Task description: Lines holding the string "httphttps" are the ones to copy; find them all in the data.

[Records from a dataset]
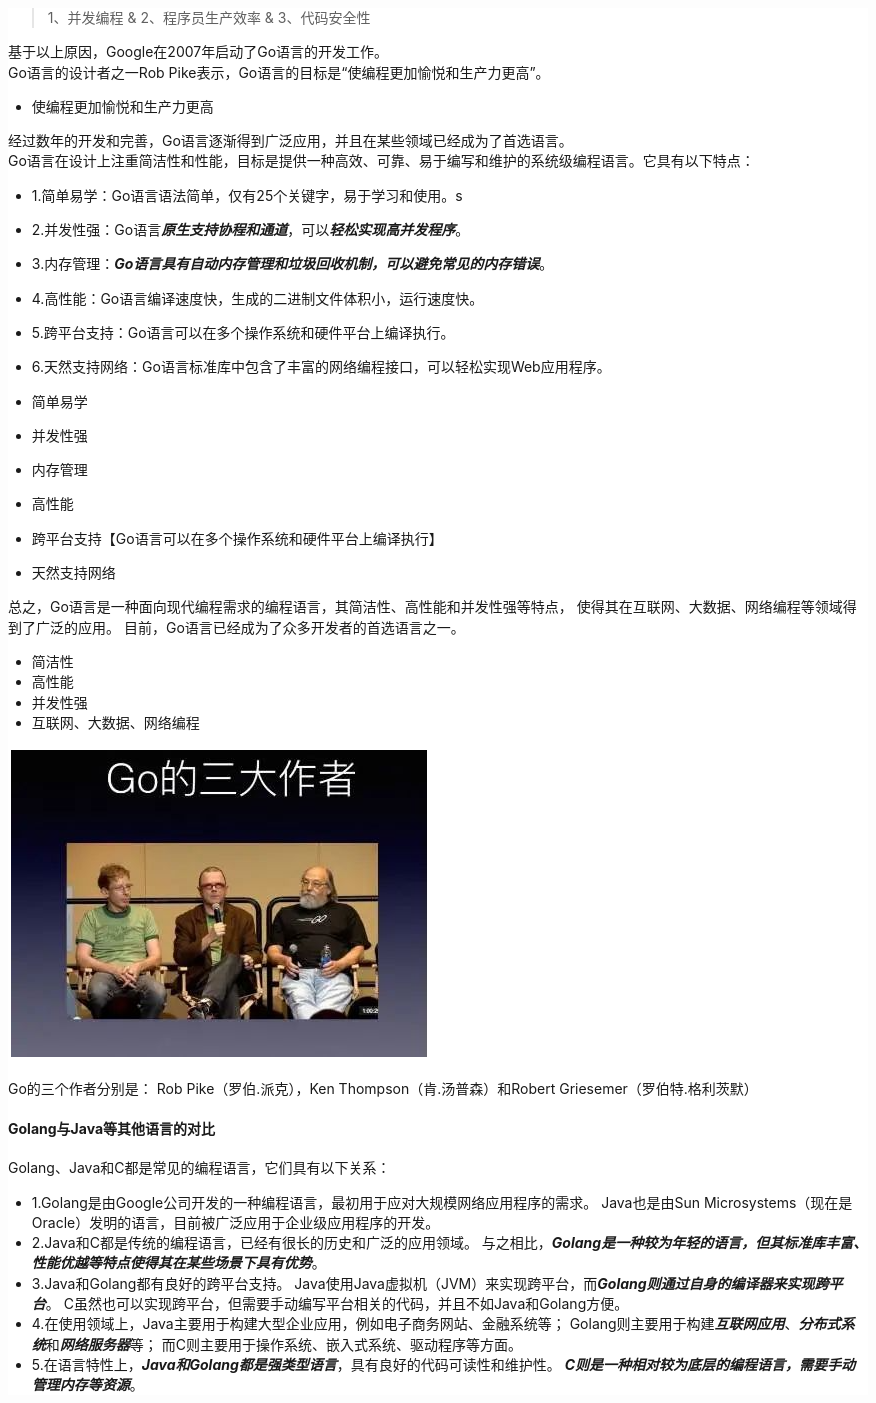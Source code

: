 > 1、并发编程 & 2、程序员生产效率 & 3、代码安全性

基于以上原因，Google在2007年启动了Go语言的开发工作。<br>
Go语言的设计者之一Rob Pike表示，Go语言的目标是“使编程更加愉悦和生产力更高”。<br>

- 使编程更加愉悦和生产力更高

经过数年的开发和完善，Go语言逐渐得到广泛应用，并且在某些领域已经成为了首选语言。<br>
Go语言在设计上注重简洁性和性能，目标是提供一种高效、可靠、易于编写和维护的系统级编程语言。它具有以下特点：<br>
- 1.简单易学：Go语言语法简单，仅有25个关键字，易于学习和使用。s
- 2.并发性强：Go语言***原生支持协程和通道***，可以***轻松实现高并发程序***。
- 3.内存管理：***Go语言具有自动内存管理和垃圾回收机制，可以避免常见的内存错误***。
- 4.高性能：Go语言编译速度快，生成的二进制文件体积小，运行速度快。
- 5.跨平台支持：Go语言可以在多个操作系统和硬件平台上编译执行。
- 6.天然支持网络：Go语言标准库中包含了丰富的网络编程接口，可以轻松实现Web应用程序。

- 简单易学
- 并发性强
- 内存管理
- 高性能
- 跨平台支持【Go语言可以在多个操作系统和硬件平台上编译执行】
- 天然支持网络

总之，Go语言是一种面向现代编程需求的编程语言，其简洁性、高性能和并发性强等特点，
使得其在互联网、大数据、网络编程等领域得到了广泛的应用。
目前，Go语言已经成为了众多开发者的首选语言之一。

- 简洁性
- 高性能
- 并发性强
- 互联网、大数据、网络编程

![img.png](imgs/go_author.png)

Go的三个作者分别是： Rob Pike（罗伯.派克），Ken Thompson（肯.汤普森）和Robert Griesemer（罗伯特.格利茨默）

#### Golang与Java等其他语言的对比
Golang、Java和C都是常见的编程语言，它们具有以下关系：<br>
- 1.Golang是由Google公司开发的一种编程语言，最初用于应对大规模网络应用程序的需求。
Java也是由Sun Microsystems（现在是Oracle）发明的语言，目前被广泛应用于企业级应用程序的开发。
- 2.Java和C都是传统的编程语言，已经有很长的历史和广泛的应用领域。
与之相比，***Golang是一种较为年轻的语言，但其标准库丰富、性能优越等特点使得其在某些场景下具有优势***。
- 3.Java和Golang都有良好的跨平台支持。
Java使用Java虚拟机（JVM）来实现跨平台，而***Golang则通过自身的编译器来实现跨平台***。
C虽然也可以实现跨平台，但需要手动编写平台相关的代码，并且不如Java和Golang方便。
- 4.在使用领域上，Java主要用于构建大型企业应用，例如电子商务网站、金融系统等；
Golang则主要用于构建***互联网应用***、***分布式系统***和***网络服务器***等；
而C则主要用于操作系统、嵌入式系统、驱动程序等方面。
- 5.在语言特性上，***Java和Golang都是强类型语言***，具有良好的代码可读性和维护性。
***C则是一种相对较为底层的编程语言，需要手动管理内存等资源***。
* * *
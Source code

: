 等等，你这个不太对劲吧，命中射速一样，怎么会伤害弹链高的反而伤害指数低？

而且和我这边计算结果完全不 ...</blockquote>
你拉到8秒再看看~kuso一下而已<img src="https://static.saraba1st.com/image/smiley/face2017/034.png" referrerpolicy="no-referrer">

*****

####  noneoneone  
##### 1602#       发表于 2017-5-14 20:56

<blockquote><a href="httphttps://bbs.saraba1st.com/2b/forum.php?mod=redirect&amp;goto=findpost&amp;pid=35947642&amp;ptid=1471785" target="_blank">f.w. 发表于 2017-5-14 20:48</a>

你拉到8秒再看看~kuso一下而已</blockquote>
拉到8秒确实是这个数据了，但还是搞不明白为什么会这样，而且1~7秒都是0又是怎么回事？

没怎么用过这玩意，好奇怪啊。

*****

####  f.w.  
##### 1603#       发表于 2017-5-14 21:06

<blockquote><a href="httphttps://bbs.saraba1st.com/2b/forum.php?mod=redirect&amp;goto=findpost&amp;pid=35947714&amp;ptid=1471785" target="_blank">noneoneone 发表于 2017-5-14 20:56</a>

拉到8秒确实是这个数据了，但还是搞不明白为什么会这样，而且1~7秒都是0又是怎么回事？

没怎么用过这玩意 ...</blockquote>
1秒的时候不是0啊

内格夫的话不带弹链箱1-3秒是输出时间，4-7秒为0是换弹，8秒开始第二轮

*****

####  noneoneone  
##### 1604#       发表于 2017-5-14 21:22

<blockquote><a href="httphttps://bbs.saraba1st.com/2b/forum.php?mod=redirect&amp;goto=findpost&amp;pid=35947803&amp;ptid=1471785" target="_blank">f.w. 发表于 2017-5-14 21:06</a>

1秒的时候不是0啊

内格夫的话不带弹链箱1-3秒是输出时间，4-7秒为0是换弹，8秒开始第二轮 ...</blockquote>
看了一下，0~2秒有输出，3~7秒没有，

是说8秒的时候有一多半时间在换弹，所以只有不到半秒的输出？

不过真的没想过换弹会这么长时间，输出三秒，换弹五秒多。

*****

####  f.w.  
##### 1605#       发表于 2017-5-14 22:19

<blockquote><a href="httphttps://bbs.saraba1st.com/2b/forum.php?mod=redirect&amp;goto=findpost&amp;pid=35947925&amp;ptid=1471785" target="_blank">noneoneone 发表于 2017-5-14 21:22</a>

Exercise solution:
<blockquote><a href="httphttps://bbs.saraba1st.com/2b/forum.php?mod=redirect&amp;goto=findpost&amp;pid=35947642&amp;ptid=1471785" target="_blank">f.w. 发表于 2017-5-14 20:48</a>
<blockquote><a href="httphttps://bbs.saraba1st.com/2b/forum.php?mod=redirect&amp;goto=findpost&amp;pid=35947714&amp;ptid=1471785" target="_blank">noneoneone 发表于 2017-5-14 20:56</a>
<blockquote><a href="httphttps://bbs.saraba1st.com/2b/forum.php?mod=redirect&amp;goto=findpost&amp;pid=35947803&amp;ptid=1471785" target="_blank">f.w. 发表于 2017-5-14 21:06</a>
<blockquote><a href="httphttps://bbs.saraba1st.com/2b/forum.php?mod=redirect&amp;goto=findpost&amp;pid=35947925&amp;ptid=1471785" target="_blank">noneoneone 发表于 2017-5-14 21:22</a>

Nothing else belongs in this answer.